## PROBLEM DESCRIPTION
For the entries below, print exactly the lines between the line holding "### Phase 5: Final Cleanup" and the line holding "- E2E test passes", inclusive, and nothing else.

━━━━━━━━━━━━━━━━

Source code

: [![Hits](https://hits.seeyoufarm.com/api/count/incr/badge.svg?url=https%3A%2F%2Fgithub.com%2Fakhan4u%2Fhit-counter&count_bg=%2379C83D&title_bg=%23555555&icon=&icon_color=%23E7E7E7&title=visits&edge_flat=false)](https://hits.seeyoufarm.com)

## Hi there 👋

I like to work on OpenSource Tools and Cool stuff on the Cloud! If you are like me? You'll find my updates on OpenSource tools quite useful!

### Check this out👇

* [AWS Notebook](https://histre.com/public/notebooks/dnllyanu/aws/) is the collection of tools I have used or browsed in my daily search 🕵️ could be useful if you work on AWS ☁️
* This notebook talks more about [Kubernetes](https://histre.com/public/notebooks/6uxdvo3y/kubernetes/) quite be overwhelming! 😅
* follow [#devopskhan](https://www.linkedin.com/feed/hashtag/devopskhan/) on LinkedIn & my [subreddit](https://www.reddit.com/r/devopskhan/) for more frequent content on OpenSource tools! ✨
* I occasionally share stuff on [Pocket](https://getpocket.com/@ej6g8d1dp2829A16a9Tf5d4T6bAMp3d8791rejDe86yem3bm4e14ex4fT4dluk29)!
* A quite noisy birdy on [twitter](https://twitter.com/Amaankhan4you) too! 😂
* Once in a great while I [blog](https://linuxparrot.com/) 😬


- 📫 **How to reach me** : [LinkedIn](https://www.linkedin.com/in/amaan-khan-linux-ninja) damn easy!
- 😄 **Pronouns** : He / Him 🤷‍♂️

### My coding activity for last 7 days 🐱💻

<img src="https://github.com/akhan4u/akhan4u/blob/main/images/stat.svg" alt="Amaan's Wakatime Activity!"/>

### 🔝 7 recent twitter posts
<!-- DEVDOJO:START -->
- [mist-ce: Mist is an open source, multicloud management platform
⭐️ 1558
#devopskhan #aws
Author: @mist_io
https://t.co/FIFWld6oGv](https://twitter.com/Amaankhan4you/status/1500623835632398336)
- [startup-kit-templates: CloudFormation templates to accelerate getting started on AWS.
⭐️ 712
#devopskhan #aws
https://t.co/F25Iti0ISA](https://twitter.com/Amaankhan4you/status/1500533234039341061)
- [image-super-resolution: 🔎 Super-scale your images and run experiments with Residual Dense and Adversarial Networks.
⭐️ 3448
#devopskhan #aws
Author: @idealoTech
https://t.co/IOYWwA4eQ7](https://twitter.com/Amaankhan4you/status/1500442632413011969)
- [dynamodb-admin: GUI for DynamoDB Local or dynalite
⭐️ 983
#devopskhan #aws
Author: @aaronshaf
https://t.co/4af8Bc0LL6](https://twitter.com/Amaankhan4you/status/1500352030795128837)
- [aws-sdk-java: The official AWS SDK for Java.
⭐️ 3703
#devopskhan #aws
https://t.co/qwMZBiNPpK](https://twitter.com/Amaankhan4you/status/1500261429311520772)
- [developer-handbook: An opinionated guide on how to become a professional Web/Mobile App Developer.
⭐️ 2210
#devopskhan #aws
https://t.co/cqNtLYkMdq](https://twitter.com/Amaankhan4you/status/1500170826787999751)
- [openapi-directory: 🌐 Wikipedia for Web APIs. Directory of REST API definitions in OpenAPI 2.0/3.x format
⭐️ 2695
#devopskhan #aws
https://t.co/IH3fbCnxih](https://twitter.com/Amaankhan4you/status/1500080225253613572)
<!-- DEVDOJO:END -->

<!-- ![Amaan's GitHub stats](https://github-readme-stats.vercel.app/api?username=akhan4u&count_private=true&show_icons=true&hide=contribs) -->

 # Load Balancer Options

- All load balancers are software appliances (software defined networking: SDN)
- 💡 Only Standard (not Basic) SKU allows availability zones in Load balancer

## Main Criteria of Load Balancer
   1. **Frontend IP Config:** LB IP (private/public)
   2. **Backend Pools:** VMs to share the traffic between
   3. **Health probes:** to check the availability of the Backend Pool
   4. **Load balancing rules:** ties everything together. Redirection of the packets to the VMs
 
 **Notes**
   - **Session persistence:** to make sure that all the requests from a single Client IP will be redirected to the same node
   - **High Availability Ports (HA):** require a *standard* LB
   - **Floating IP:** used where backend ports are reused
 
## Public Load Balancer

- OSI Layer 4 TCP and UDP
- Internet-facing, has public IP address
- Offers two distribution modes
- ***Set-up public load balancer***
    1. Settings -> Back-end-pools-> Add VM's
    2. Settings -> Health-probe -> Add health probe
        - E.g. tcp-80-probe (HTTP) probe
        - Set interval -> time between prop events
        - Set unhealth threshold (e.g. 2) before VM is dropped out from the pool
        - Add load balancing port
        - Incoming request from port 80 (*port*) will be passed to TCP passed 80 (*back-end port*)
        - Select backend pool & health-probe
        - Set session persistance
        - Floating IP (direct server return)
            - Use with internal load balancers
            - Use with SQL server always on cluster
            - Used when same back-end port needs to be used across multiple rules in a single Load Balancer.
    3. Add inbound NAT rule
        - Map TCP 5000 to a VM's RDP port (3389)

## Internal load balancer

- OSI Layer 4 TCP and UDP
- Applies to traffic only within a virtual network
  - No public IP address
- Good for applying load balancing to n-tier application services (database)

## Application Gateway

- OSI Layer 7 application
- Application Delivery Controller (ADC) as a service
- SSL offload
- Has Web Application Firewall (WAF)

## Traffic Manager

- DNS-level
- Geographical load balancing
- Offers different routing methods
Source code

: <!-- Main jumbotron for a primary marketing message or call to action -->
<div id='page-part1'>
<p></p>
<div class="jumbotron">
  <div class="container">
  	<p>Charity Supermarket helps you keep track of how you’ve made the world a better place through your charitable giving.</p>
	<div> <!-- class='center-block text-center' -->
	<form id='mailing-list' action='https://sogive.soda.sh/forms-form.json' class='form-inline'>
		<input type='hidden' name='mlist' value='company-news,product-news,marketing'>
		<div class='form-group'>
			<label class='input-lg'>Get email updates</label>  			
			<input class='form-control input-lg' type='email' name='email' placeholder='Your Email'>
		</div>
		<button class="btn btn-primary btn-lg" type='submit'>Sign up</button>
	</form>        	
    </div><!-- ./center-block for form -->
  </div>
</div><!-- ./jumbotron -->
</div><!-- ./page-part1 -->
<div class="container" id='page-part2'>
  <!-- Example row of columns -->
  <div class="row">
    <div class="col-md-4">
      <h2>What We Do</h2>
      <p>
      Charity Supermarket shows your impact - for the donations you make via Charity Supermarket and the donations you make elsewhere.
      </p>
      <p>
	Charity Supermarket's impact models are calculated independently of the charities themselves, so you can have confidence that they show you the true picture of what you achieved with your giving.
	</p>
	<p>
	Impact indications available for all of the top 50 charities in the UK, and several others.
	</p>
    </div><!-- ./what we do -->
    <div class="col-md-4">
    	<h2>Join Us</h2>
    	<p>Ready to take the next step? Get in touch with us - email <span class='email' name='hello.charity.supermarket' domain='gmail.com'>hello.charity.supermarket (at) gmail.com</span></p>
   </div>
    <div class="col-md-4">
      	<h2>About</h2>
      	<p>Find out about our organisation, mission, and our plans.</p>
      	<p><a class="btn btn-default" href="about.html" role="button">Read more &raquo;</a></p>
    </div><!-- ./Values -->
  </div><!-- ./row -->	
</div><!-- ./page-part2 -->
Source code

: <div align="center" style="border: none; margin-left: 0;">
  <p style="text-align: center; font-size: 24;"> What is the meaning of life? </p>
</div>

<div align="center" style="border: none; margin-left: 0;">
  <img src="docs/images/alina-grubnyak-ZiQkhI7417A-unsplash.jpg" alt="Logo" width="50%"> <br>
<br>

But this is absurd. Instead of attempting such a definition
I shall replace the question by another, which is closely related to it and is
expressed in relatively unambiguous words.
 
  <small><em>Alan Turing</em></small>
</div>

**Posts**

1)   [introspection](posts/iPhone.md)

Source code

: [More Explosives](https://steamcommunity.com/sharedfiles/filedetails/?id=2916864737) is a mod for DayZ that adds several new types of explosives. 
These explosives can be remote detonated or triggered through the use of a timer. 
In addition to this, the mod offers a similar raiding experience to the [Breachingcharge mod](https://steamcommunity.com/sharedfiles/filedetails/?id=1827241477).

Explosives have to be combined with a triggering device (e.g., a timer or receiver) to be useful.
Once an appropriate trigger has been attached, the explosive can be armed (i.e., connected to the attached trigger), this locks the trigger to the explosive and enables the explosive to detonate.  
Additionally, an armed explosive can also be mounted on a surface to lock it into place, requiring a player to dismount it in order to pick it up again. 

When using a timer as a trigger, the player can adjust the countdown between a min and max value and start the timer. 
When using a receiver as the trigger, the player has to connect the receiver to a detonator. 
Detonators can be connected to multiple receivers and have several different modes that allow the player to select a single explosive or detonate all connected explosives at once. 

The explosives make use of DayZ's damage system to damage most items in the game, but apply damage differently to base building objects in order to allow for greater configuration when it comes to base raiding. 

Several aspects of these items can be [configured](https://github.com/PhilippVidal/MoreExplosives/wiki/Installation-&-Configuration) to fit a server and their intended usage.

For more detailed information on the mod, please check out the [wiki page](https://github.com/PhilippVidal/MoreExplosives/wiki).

━━━━━━━━━━━━━━━━

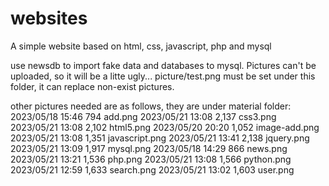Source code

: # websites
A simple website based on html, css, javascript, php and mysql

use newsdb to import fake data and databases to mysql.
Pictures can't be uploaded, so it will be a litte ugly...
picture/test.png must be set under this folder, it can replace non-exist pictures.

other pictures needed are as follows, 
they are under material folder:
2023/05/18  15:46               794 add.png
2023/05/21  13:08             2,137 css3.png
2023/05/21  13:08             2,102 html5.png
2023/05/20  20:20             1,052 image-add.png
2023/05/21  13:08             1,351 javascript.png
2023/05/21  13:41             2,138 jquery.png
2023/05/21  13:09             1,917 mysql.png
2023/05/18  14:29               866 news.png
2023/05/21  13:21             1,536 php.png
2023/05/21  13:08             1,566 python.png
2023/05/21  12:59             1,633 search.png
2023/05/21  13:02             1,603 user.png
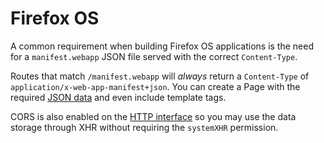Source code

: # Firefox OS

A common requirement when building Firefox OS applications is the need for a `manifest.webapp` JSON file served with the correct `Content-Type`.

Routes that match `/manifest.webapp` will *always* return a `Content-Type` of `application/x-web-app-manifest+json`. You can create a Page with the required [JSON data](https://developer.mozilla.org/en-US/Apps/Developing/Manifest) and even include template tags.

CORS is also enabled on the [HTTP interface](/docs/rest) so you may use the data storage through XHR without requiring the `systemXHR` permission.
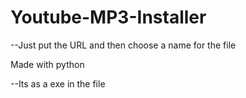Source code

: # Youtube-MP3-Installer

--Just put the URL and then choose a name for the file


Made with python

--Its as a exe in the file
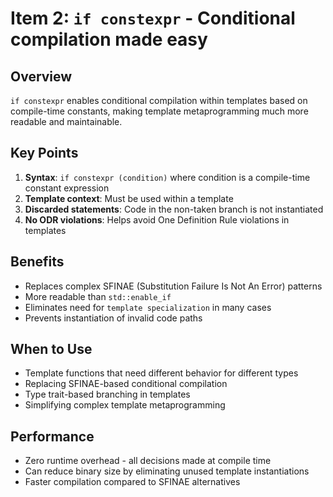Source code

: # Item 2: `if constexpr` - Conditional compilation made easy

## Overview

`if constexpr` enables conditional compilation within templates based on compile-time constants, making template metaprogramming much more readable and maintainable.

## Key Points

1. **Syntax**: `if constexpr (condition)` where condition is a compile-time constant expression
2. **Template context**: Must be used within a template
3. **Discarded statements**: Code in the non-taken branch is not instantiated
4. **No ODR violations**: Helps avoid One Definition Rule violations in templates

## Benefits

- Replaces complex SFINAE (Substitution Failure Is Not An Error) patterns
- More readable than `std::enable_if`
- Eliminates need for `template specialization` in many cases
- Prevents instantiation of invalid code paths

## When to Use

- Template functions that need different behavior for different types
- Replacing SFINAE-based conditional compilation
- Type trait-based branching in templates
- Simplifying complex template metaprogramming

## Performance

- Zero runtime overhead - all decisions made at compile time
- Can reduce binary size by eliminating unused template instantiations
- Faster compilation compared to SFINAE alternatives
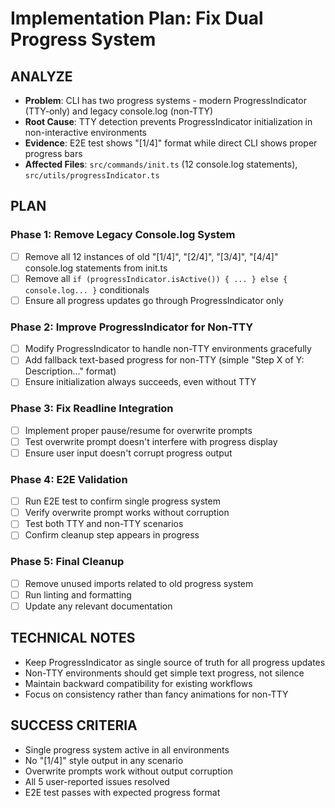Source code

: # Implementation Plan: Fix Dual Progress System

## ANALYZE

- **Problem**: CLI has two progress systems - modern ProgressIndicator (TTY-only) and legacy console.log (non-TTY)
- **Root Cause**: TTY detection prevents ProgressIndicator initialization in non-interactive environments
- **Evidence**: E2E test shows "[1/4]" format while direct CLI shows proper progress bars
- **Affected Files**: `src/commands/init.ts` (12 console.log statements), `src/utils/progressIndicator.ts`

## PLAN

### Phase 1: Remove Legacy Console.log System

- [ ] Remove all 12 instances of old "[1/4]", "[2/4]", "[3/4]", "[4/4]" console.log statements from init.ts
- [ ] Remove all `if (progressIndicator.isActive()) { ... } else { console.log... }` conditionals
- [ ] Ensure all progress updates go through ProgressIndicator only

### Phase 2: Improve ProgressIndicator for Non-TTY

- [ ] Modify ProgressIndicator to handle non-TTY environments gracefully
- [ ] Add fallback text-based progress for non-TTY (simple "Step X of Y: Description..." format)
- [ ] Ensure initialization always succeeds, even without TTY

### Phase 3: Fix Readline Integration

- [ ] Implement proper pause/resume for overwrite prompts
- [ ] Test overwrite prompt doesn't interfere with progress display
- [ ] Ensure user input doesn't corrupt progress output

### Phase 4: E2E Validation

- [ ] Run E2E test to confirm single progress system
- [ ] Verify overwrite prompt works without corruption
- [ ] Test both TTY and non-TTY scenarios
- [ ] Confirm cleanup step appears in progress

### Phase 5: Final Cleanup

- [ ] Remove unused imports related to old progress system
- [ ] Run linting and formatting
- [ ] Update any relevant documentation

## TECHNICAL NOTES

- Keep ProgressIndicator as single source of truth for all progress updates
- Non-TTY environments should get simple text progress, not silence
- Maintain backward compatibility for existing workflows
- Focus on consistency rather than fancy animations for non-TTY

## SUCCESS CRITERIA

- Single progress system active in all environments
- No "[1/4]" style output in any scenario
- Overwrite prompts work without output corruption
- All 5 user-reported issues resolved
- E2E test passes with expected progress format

━━━━━━━━━━━━━━━━

## PROBLEM SOLUTION
### Phase 5: Final Cleanup

- [ ] Remove unused imports related to old progress system
- [ ] Run linting and formatting
- [ ] Update any relevant documentation

## TECHNICAL NOTES

- Keep ProgressIndicator as single source of truth for all progress updates
- Non-TTY environments should get simple text progress, not silence
- Maintain backward compatibility for existing workflows
- Focus on consistency rather than fancy animations for non-TTY

## SUCCESS CRITERIA

- Single progress system active in all environments
- No "[1/4]" style output in any scenario
- Overwrite prompts work without output corruption
- All 5 user-reported issues resolved
- E2E test passes with expected progress format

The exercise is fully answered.